Title: With a Bed of Rose Petals
Description: Taylor's Journal
Taylor Aven - March 3, 2010 08:37 PM (GMT)
Property of Taylor Falan Aven.
If lost then found, please return this to the Hufflepuff Common room.
Taylor Aven - March 3, 2010 11:31 PM (GMT)
Taylor Aven - March 8, 2010 05:26 AM (GMT)
Taylor Aven - March 11, 2010 02:11 PM (GMT)
Taylor Aven - March 31, 2010 02:52 AM (GMT)
The most wonderful thing happened to me. I met this wonderful young lady in the library. You know me, I just melted when I sat my eyes on her. But this time was different; I melted, yes, but it was different. I don't think I have ever experienced it before. Not to say I don't like this feeling, it's just different. She is the most beautiful, most perfect creature I have ever laid my eyes on- but 'creature' is not the proper word. Perhaps the proper word is ANGEL.
Taylor Aven - April 9, 2010 04:20 PM (GMT)
As quickly as I found her, she is snatched away from me. Would it be too much to say my heart as been snatched with her? Would it be too much to say I feel almost completely empty? There could have been some way I could have kept her safe, but I failed. This is completely my fault.
Taylor Aven - April 10, 2010 05:02 AM (GMT)

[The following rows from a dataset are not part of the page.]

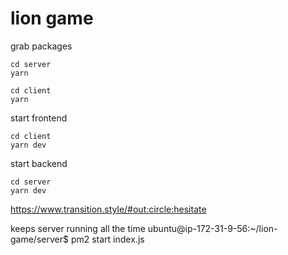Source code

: # lion game

grab packages

```
cd server
yarn

cd client
yarn
```

start frontend

```
cd client
yarn dev
```

start backend

```
cd server
yarn dev
```

https://www.transition.style/#out:circle:hesitate

keeps server running all the time
ubuntu@ip-172-31-9-56:~/lion-game/server$ pm2 start index.js
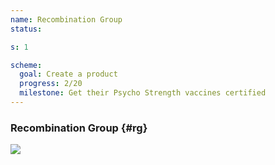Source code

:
 ```yaml
---
name: Recombination Group
status:

s: 1

scheme:
  goal: Create a product
  progress: 2/20
  milestone: Get their Psycho Strength vaccines certified
---
```

### Recombination Group {#rg}

![](https://i.imgur.com/xE2V8yO.png)



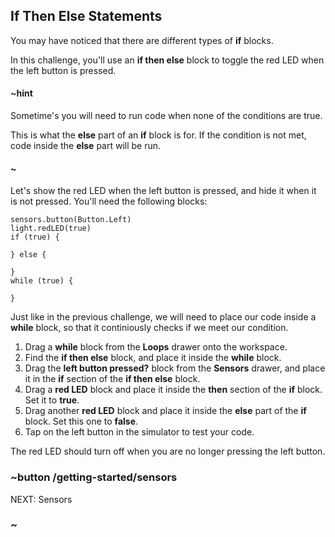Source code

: ## If Then Else Statements

You may have noticed that there are different types of **if** blocks. 

In this challenge, you'll use an **if then else** block to toggle the red LED when the left button is pressed.

#### ~hint

Sometime's you will need to run code when none of the conditions are true. 

This is what the **else** part of an **if** block is for. If the condition is not met, code inside the **else** part will be run. 

#### ~

Let's show the red LED when the left button is pressed, and hide it when it is not pressed. You'll need the following blocks: 

```shuffle
sensors.button(Button.Left)
light.redLED(true)
if (true) {

} else {
    
}
while (true) {

}
```

Just like in the previous challenge, we will need to place our code inside a **while** block, so that it continiously checks if we meet our condition.

1. Drag a **while** block from the **Loops** drawer onto the workspace. 
2. Find the **if then else** block, and place it inside the **while** block. 
3. Drag the **left button pressed?** block from the **Sensors** drawer, and place it in the **if** section of the **if then else** block.
4. Drag a **red LED** block and place it inside the **then** section of the **if** block. Set it to **true**. 
5. Drag another **red LED** block and place it inside the **else** part of the **if** block. Set this one to **false**. 
6. Tap on the left button in the simulator to test your code.

The red LED should turn off when you are no longer pressing the left button.

### ~button /getting-started/sensors
NEXT: Sensors
### ~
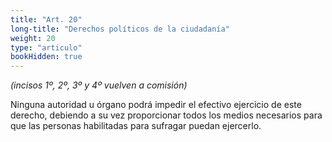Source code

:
 ```yaml
---
title: "Art. 20"
long-title: "Derechos políticos de la ciudadanía"
weight: 20
type: "articulo"
bookHidden: true
---
```

*(incisos 1º, 2º, 3º y 4º vuelven a comisión)*

Ninguna autoridad u órgano podrá impedir el efectivo ejercicio de este derecho, debiendo a su vez proporcionar todos los medios necesarios para que las personas habilitadas para sufragar puedan ejercerlo.
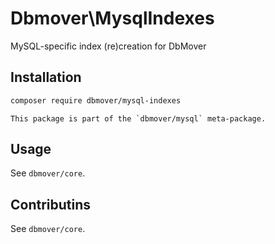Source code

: # Dbmover\MysqlIndexes
MySQL-specific index (re)creation for DbMover

## Installation
```sh
composer require dbmover/mysql-indexes
```

    This package is part of the `dbmover/mysql` meta-package.

## Usage
See `dbmover/core`.

## Contributins
See `dbmover/core`.

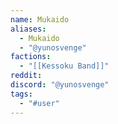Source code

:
 ```yaml
---
name: Mukaido
aliases:
  - Mukaido
  - "@yunosvenge"
factions:
  - "[[Kessoku Band]]"
reddit: 
discord: "@yunosvenge"
tags:
  - "#user"
---
```

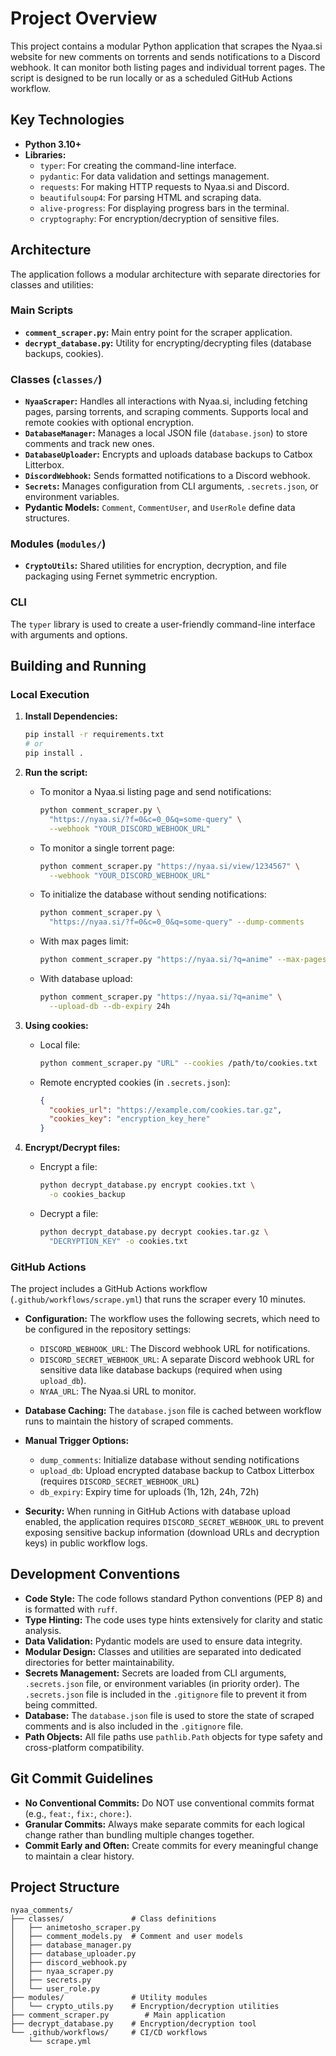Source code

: # Project Overview

This project contains a modular Python application that scrapes the Nyaa.si
website for new comments on torrents and sends notifications to a Discord
webhook. It can monitor both listing pages and individual torrent pages. The
script is designed to be run locally or as a scheduled GitHub Actions workflow.

## Key Technologies

* **Python 3.10+**
* **Libraries:**
  * `typer`: For creating the command-line interface.
  * `pydantic`: For data validation and settings management.
  * `requests`: For making HTTP requests to Nyaa.si and Discord.
  * `beautifulsoup4`: For parsing HTML and scraping data.
  * `alive-progress`: For displaying progress bars in the terminal.
  * `cryptography`: For encryption/decryption of sensitive files.

## Architecture

The application follows a modular architecture with separate directories for
classes and utilities:

### Main Scripts

* **`comment_scraper.py`:** Main entry point for the scraper application.
* **`decrypt_database.py`:** Utility for encrypting/decrypting files
  (database backups, cookies).

### Classes (`classes/`)

* **`NyaaScraper`:** Handles all interactions with Nyaa.si, including
  fetching pages, parsing torrents, and scraping comments. Supports local
  and remote cookies with optional encryption.
* **`DatabaseManager`:** Manages a local JSON file (`database.json`) to
  store comments and track new ones.
* **`DatabaseUploader`:** Encrypts and uploads database backups to Catbox
  Litterbox.
* **`DiscordWebhook`:** Sends formatted notifications to a Discord webhook.
* **`Secrets`:** Manages configuration from CLI arguments, `.secrets.json`,
  or environment variables.
* **Pydantic Models:** `Comment`, `CommentUser`, and `UserRole` define data
  structures.

### Modules (`modules/`)

* **`CryptoUtils`:** Shared utilities for encryption, decryption, and file
  packaging using Fernet symmetric encryption.

### CLI

The `typer` library is used to create a user-friendly command-line interface
with arguments and options.

## Building and Running

### Local Execution

1. **Install Dependencies:**

    ```bash
    pip install -r requirements.txt
    # or
    pip install .
    ```

2. **Run the script:**

    * To monitor a Nyaa.si listing page and send notifications:

        ```bash
        python comment_scraper.py \
          "https://nyaa.si/?f=0&c=0_0&q=some-query" \
          --webhook "YOUR_DISCORD_WEBHOOK_URL"
        ```

    * To monitor a single torrent page:

        ```bash
        python comment_scraper.py "https://nyaa.si/view/1234567" \
          --webhook "YOUR_DISCORD_WEBHOOK_URL"
        ```

    * To initialize the database without sending notifications:

        ```bash
        python comment_scraper.py \
          "https://nyaa.si/?f=0&c=0_0&q=some-query" --dump-comments
        ```

    * With max pages limit:

        ```bash
        python comment_scraper.py "https://nyaa.si/?q=anime" --max-pages 5
        ```

    * With database upload:

        ```bash
        python comment_scraper.py "https://nyaa.si/?q=anime" \
          --upload-db --db-expiry 24h
        ```

3. **Using cookies:**

    * Local file:

        ```bash
        python comment_scraper.py "URL" --cookies /path/to/cookies.txt
        ```

    * Remote encrypted cookies (in `.secrets.json`):

        ```json
        {
          "cookies_url": "https://example.com/cookies.tar.gz",
          "cookies_key": "encryption_key_here"
        }
        ```

4. **Encrypt/Decrypt files:**

    * Encrypt a file:

        ```bash
        python decrypt_database.py encrypt cookies.txt \
          -o cookies_backup
        ```

    * Decrypt a file:

        ```bash
        python decrypt_database.py decrypt cookies.tar.gz \
          "DECRYPTION_KEY" -o cookies.txt
        ```

### GitHub Actions

The project includes a GitHub Actions workflow
(`.github/workflows/scrape.yml`) that runs the scraper every 10 minutes.

* **Configuration:** The workflow uses the following secrets, which need to
  be configured in the repository settings:
  * `DISCORD_WEBHOOK_URL`: The Discord webhook URL for notifications.
  * `DISCORD_SECRET_WEBHOOK_URL`: A separate Discord webhook URL for
    sensitive data like database backups (required when using `upload_db`).
  * `NYAA_URL`: The Nyaa.si URL to monitor.

* **Database Caching:** The `database.json` file is cached between workflow
  runs to maintain the history of scraped comments.

* **Manual Trigger Options:**
  * `dump_comments`: Initialize database without sending notifications
  * `upload_db`: Upload encrypted database backup to Catbox Litterbox
    (requires `DISCORD_SECRET_WEBHOOK_URL`)
  * `db_expiry`: Expiry time for uploads (1h, 12h, 24h, 72h)

* **Security:** When running in GitHub Actions with database upload enabled,
  the application requires `DISCORD_SECRET_WEBHOOK_URL` to prevent exposing
  sensitive backup information (download URLs and decryption keys) in public
  workflow logs.

## Development Conventions

* **Code Style:** The code follows standard Python conventions (PEP 8) and
  is formatted with `ruff`.
* **Type Hinting:** The code uses type hints extensively for clarity and
  static analysis.
* **Data Validation:** Pydantic models are used to ensure data integrity.
* **Modular Design:** Classes and utilities are separated into dedicated
  directories for better maintainability.
* **Secrets Management:** Secrets are loaded from CLI arguments,
  `.secrets.json` file, or environment variables (in priority order). The
  `.secrets.json` file is included in the `.gitignore` file to prevent it
  from being committed.
* **Database:** The `database.json` file is used to store the state of
  scraped comments and is also included in the `.gitignore` file.
* **Path Objects:** All file paths use `pathlib.Path` objects for type
  safety and cross-platform compatibility.

## Git Commit Guidelines

* **No Conventional Commits:** Do NOT use conventional commits format
  (e.g., `feat:`, `fix:`, `chore:`).
* **Granular Commits:** Always make separate commits for each logical change
  rather than bundling multiple changes together.
* **Commit Early and Often:** Create commits for every meaningful change to
  maintain a clear history.

## Project Structure

```text
nyaa_comments/
├── classes/               # Class definitions
│   ├── animetosho_scraper.py
│   ├── comment_models.py  # Comment and user models
│   ├── database_manager.py
│   ├── database_uploader.py
│   ├── discord_webhook.py
│   ├── nyaa_scraper.py
│   ├── secrets.py
│   └── user_role.py
├── modules/               # Utility modules
│   └── crypto_utils.py    # Encryption/decryption utilities
├── comment_scraper.py        # Main application
├── decrypt_database.py    # Encryption/decryption tool
└── .github/workflows/     # CI/CD workflows
    └── scrape.yml
```

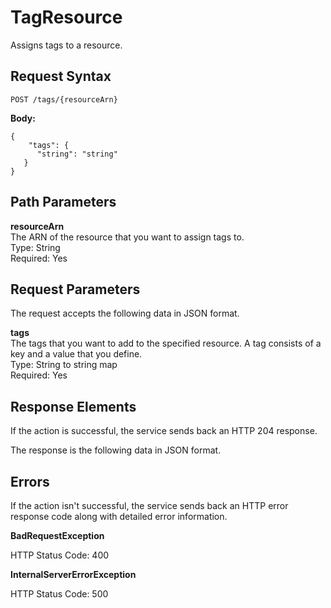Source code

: # TagResource<a name="tag-resource"></a>

Assigns tags to a resource\.

## Request Syntax<a name="tag-resource-request-syntax"></a>

```
POST /tags/{resourceArn}
```

**Body:**

```
{
    "tags": { 
      "string": "string" 
   }
}
```

## Path Parameters<a name="tag-resource-path-parameters"></a>

**resourceArn**  
The ARN of the resource that you want to assign tags to\.  
Type: String  
Required: Yes

## Request Parameters<a name="tag-resource-request-parameters"></a>

The request accepts the following data in JSON format\.

**tags**  
The tags that you want to add to the specified resource\. A tag consists of a key and a value that you define\.   
Type: String to string map  
Required: Yes

## Response Elements<a name="tag-resource-response-parameters"></a>

If the action is successful, the service sends back an HTTP 204 response\.

 The response is the following data in JSON format\.

## Errors<a name="tag-resource-errors"></a>

If the action isn't successful, the service sends back an HTTP error response code along with detailed error information\.

**BadRequestException**

HTTP Status Code: 400 

**InternalServerErrorException**

HTTP Status Code: 500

I sent my dad an owl, to ask if he was working on the case... I had to, I didn't know what to do. Lucy's gone and I can't do anything about it. I hope dad was put on the case... Lucy needs to be found, she needs to be safe. I am going to be mental if no one finds her...And, oh Merlin, I found out Mercedes has been taken too... I feel like this is all my fault. I could not protect either of them. What type of friend am I? I can't stand this.. I cannot just sit here while they're out there...I hope dad replies back soon.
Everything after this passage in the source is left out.